Find and copy the lines in the records beneath this task that contain the word "platformer".

________________________________________

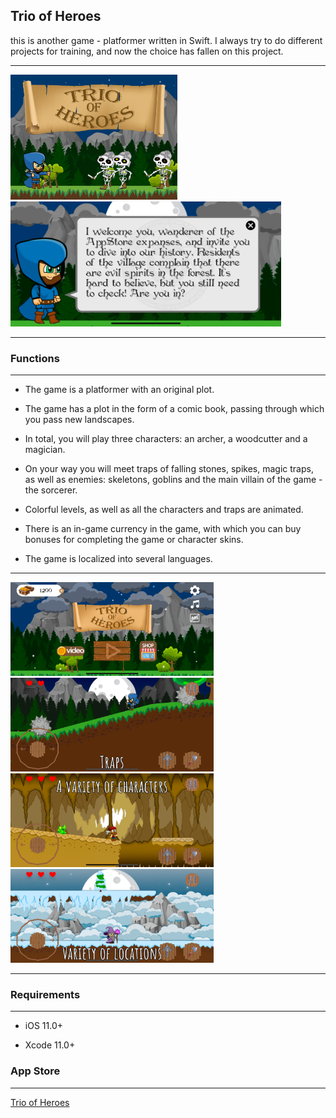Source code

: ## Trio of Heroes

this is another game - platformer written in Swift. I always try to do different projects for training, and now the choice has fallen on this project.

____

<img src="https://github.com/PavelLyutikov/TrioOfHeroes/blob/master/screenshot/1024x768.jpg?raw=true" title="" alt="screenshot" height="200"> <img src="https://github.com/PavelLyutikov/TrioOfHeroes/blob/master/screenshot/Eng1.png?raw=true" title="" alt="screenshot" height="200">

____

### Functions

____

- The game is a platformer with an original plot.

- The game has a plot in the form of a comic book, passing through which you pass new landscapes.

- In total, you will play three characters: an archer, a woodcutter and a magician.

- On your way you will meet traps of falling stones, spikes, magic traps, as well as enemies: skeletons, goblins and the main villain of the game - the sorcerer.

- Colorful levels, as well as all the characters and traps are animated.

- There is an in-game currency in the game, with which you can buy bonuses for completing the game or character skins.

- The game is localized into several languages.

____

<img src="https://github.com/PavelLyutikov/TrioOfHeroes/blob/master/screenshot/Simulator%20Screen%20Shot%20-%20iPhone%20Xs%20Max.png?raw=true" title="" alt="screenshot" height="150"> <img src="https://github.com/PavelLyutikov/TrioOfHeroes/blob/master/screenshot/Group%204.png?raw=true" title="" alt="screenshot" height="150">
<img src="https://github.com/PavelLyutikov/TrioOfHeroes/blob/master/screenshot/Group%201.png?raw=true" title="" alt="screenshot" height="150"> <img src="https://github.com/PavelLyutikov/TrioOfHeroes/blob/master/screenshot/Group%202.png?raw=true" title="" alt="screenshot" height="150">

____

### Requirements

____

- iOS 11.0+

- Xcode 11.0+

### App Store

____

[Trio of Heroes](https://apps.apple.com/us/app/trio-of-heroes/id1537240389)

________________________________________

**WRITTEN SOLUTION:**
this is another game - platformer written in Swift. I always try to do different projects for training, and now the choice has fallen on this project.
- The game is a platformer with an original plot.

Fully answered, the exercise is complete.